Comparison of the q predicted by multiple polynomial regression and observed values.

Figure 6

Comparison of the q predicted by multiple polynomial regression and observed values.

Results of the test data set show that Equation (6) slightly overestimated (MRE was positive). The R2 and NRMSE of Equation (6) were calculated to be 0.9961 and 0.0916, respectively, showing the excellent performance of multiple polynomial regression in predicting qp. As mentioned in the above section, the pH and T were removed in final model, therefore, the pH and temperature have no significant effect on adsorption capacity of caffeine in a batch mode experiment, and so the number of experiments could be reduced based on the results of the models. In this respect, for three independent variables (t, C and M), three structures were built. The statistical indices and performance of the three structures as compared with the best model (Equation (6)) are presented in Table 7.

For all linear regressions observed in Table 7, the distances from the origin are not significant at the 5% level and are considered zero. Based on Table 7, qp values of Equation (6), Structure1, Structure2 and Structure3 were higher than the measured adsorption capacity of caffeine, where the ratios of qEq(6)/qm, qStructure1/qm, qStructure2/qm and qStructure3/qm were 1.05, 1.07, 1.09 and 1.25, respectively. Structure1 indicated good performance, with value of NRMSE equal to 0.1544. Performance of Structure2 was fair, with NRMSE equal to 0.2171, but when Structure3 was applied, results indicated that this equation gives poor prediction of the adsorption capacity of caffeine. To determine the sensitivity of the model to each independent variable, the variation of NRMSE was investigated as compared with the best model by eliminating each operating variable from the model. As shown in Table 7, greatest increase in NRMSE was due to C, followed by M, and then t. The most efficient variable is the initial concentration of caffeine, the NRMSE amount was markedly raised (0.0916 to 0.4731) when this parameter was removed from Equation (6). Similar outcomes have been demonstrated in prior studies (Jain et al. 2009; Mousavi et al. 2012). In fact, the greater removal efficiency of caffeine was observed at the lower concentration of caffeine due to the accessibility of more unoccupied active sites. However, the removal efficiency of caffeine decreased on raising initial caffeine concentration due to saturation of exchangeable sites of the MWCNTs. Therefore, the removal of caffeine by MWCNTs is more dependent on C.

The second most efficient parameter is mass of adsorbent, where the NRMSE amount raised from 0.0916 to 0.1544. Similarity, the third most efficient parameter is contact time, where the NRMSE amount raised from 0.0916 to 0.2171. This can be attributed to the short time of equilibrium and caused less effective caffeine adsorption by MWCNTs.
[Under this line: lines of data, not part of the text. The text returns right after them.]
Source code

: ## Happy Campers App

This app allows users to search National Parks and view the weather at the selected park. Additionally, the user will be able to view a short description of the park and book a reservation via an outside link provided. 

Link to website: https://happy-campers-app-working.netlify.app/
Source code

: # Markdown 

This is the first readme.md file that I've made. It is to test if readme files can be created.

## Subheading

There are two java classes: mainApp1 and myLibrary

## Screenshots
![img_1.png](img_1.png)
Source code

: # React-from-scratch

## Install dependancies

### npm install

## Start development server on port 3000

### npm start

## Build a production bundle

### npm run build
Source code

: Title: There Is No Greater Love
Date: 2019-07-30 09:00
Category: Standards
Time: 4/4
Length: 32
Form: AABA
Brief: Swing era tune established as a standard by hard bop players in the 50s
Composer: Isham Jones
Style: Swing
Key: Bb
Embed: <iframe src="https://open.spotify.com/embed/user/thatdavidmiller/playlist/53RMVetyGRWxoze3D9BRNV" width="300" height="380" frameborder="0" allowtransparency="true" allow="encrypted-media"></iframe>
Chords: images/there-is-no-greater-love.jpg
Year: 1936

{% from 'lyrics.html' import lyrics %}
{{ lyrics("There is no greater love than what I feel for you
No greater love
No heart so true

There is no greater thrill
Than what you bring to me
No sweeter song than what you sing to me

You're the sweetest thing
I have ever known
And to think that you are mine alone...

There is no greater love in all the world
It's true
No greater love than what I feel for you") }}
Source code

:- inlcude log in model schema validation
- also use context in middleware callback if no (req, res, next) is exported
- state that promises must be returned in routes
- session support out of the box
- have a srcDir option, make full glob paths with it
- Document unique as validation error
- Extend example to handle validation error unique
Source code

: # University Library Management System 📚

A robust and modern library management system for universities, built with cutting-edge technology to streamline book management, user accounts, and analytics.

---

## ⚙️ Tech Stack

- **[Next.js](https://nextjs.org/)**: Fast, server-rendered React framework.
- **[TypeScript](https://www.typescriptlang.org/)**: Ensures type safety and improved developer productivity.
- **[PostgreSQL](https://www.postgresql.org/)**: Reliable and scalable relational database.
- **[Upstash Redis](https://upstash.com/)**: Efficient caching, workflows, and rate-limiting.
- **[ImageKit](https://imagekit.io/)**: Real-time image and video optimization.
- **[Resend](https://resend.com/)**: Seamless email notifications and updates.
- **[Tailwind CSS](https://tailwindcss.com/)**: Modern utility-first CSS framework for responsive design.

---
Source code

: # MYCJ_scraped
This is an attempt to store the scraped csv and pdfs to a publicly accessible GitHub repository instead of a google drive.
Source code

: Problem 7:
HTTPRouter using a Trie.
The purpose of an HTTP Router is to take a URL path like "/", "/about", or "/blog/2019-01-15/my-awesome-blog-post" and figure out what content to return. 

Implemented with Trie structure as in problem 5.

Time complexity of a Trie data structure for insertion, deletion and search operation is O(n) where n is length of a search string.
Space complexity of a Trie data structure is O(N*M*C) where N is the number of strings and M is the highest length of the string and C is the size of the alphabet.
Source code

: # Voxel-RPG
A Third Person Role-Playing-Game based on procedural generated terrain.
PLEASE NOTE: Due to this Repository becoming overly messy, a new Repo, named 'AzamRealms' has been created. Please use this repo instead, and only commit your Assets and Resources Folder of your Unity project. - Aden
In fact, equilibrium is reached after 5 min for caffeine (data not presented). The removal efficiency increases with time in the first 5 min and then the adsorption curve reached equilibrium after this time. However, pH and temperature were not significant variables and were dropped from the final model which confirmed the applicability of MWCNTs for treatment of surface and ground water in the broad range of these parameters. This study demonstrated that the multiple polynomial regression could be accurate and a faster alternative to the available difficult and time-consuming models for q prediction.

CONCLUSION

In this research, the adsorption capacity of caffeine by MWCNTs is studied using multiple polynomial regression. The influences of C, M, t, T and pH on q (mg g−1) were studied. The MWCNTs were specified by SEM, FTIR spectroscopy and point of zero charge. The results confirmed that the MWCNTs have a high capacity to uptake caffeine from the wastewater. Results show that multiple polynomial regression could give excellent fit to the observation adsorption capacity. The increment of input variables from only ‘C + M + t’ to ‘C + M + t + pH + T’ did not show a significant effect on the removal efficiency of caffeine from aqueous media and consequently did not affect the model. The results also indicated that C was more important in q prediction, relative to M and t. The suggested technique is easy to operate, accurate, rapid and needs less computational time.